**The records:**

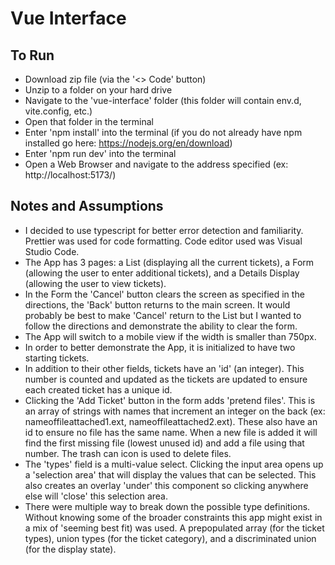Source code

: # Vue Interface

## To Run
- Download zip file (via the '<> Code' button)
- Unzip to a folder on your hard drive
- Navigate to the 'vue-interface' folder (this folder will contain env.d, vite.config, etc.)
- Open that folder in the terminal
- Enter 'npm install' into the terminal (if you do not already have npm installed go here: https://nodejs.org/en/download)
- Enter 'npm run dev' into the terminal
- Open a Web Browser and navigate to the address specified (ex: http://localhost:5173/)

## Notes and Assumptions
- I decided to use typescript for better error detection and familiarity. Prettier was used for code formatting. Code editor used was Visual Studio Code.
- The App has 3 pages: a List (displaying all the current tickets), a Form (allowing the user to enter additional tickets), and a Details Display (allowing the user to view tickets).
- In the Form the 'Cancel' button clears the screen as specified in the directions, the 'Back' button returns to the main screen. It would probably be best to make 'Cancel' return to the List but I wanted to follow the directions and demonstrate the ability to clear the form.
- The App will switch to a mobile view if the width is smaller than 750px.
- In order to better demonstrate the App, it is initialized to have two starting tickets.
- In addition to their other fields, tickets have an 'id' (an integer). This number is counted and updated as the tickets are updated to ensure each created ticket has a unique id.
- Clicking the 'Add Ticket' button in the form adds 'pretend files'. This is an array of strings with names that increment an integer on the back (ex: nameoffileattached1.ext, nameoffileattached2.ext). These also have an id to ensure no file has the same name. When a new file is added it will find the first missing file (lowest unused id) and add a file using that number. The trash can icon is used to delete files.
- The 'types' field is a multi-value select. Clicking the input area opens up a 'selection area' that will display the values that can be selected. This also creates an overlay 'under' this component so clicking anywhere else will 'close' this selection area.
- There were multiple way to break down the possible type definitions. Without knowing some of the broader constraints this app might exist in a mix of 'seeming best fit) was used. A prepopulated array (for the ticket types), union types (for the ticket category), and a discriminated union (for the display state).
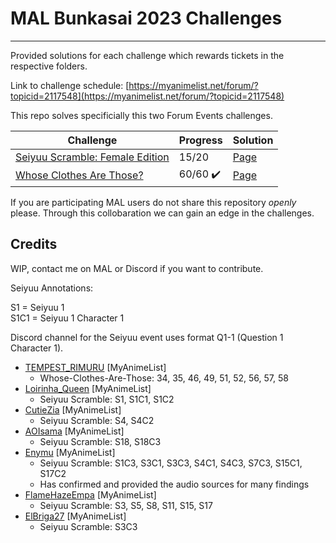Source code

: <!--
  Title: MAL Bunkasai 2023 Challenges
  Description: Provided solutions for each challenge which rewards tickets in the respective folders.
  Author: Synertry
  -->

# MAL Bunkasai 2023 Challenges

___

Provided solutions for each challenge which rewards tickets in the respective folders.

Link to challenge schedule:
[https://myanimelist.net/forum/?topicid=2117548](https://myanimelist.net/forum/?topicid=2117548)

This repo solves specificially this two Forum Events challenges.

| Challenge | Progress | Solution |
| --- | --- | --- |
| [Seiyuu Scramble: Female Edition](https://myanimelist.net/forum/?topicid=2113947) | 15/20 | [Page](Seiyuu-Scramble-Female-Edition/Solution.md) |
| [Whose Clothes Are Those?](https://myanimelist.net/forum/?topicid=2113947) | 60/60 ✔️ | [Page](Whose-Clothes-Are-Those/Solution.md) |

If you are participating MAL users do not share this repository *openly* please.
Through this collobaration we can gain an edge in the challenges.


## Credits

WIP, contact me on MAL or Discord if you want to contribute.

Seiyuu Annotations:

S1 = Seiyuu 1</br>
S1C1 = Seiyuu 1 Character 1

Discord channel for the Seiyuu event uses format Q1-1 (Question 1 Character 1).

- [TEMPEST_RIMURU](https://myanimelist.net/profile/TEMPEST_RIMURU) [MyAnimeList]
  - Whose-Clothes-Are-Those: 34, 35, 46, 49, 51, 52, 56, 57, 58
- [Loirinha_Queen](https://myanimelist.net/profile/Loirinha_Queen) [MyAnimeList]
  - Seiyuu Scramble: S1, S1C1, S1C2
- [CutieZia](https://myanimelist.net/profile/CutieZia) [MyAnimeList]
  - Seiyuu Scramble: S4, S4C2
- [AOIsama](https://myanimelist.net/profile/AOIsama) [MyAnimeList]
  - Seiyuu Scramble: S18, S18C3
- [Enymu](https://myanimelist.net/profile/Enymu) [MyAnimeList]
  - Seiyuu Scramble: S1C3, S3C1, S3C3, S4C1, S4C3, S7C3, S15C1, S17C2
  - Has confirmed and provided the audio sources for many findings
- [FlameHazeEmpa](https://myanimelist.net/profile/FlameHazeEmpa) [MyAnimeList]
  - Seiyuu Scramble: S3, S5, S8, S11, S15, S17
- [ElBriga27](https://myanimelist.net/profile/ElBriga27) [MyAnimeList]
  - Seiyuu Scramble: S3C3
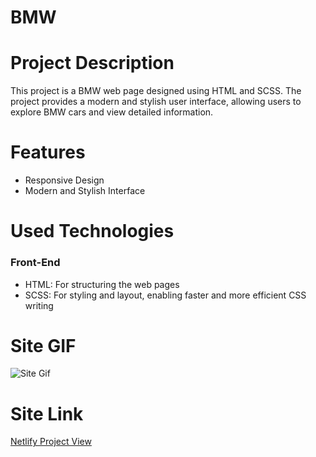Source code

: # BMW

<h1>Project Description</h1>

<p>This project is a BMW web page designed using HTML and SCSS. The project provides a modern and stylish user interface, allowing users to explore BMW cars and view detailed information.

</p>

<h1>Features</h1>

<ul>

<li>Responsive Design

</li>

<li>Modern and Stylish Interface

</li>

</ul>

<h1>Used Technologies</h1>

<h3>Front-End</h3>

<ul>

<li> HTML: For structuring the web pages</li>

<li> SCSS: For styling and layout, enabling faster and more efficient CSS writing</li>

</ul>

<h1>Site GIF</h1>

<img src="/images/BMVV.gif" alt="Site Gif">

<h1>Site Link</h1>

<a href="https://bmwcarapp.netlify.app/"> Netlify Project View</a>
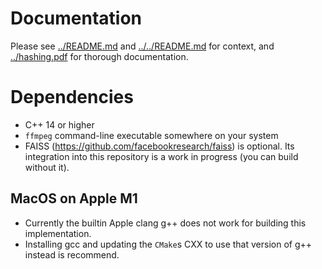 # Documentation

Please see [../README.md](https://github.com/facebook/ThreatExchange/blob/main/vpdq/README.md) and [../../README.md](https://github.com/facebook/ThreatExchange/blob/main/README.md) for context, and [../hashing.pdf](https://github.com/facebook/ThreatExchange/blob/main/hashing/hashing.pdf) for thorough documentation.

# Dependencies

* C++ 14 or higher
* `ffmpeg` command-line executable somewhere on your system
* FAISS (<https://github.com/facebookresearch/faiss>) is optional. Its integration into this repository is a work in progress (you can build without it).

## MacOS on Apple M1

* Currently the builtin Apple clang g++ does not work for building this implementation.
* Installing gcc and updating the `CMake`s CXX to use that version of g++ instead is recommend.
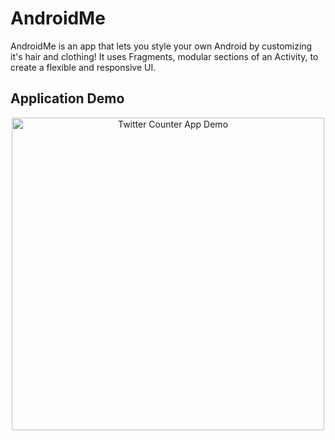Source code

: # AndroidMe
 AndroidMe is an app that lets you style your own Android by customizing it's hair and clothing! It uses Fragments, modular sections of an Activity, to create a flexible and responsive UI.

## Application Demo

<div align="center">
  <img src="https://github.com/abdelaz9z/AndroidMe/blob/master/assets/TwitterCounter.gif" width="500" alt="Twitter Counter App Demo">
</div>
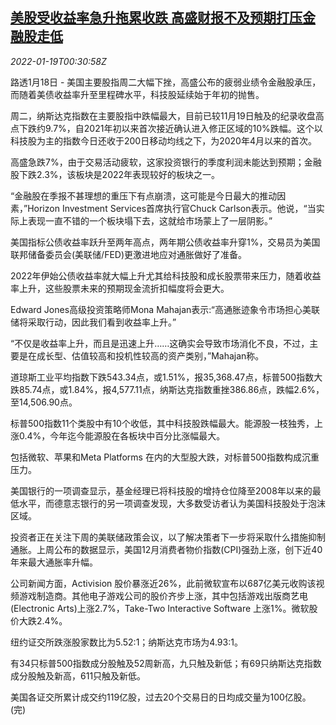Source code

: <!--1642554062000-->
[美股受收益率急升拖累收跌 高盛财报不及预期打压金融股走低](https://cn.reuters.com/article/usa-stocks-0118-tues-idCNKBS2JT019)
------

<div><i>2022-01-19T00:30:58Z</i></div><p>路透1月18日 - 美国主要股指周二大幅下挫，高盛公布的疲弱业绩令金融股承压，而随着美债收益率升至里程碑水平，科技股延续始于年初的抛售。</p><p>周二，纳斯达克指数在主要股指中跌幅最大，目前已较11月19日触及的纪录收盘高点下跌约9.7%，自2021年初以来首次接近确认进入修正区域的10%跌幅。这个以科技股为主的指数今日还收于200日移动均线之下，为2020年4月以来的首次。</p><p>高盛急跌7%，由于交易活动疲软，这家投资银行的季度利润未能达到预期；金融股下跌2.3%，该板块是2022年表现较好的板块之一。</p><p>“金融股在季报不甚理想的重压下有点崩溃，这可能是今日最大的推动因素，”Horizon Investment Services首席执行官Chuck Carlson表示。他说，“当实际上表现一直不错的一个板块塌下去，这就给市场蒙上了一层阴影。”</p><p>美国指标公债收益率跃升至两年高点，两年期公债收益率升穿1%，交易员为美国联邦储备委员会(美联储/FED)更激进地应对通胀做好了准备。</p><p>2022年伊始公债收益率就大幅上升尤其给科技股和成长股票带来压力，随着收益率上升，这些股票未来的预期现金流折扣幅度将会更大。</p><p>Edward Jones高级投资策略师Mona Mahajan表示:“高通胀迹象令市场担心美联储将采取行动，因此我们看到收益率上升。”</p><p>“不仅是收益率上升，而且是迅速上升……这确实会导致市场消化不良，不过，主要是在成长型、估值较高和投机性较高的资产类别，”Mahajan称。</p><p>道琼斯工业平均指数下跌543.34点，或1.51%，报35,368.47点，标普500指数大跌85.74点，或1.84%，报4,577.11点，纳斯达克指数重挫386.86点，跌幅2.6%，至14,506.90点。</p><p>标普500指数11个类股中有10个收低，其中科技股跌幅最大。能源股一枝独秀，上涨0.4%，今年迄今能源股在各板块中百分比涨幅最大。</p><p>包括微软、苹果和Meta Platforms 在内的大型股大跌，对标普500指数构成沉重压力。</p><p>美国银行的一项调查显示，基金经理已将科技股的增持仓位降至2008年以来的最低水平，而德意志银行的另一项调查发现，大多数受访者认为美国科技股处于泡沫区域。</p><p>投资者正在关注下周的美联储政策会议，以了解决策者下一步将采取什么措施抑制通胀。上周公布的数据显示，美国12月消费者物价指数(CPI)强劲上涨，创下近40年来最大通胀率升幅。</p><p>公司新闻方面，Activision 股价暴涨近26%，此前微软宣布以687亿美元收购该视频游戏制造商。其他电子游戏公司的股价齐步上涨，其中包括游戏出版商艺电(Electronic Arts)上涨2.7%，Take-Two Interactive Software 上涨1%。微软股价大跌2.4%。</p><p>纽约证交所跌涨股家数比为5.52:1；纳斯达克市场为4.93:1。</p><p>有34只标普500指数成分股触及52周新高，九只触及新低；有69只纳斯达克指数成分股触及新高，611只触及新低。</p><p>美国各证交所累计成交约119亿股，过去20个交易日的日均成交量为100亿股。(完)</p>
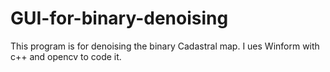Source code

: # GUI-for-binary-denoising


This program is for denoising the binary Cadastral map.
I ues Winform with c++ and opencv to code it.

**To do:** Scan the material above. Copy each line that holds the word "HTML".

**Task output:**
<p>This project is a BMW web page designed using HTML and SCSS. The project provides a modern and stylish user interface, allowing users to explore BMW cars and view detailed information.
<li> HTML: For structuring the web pages</li>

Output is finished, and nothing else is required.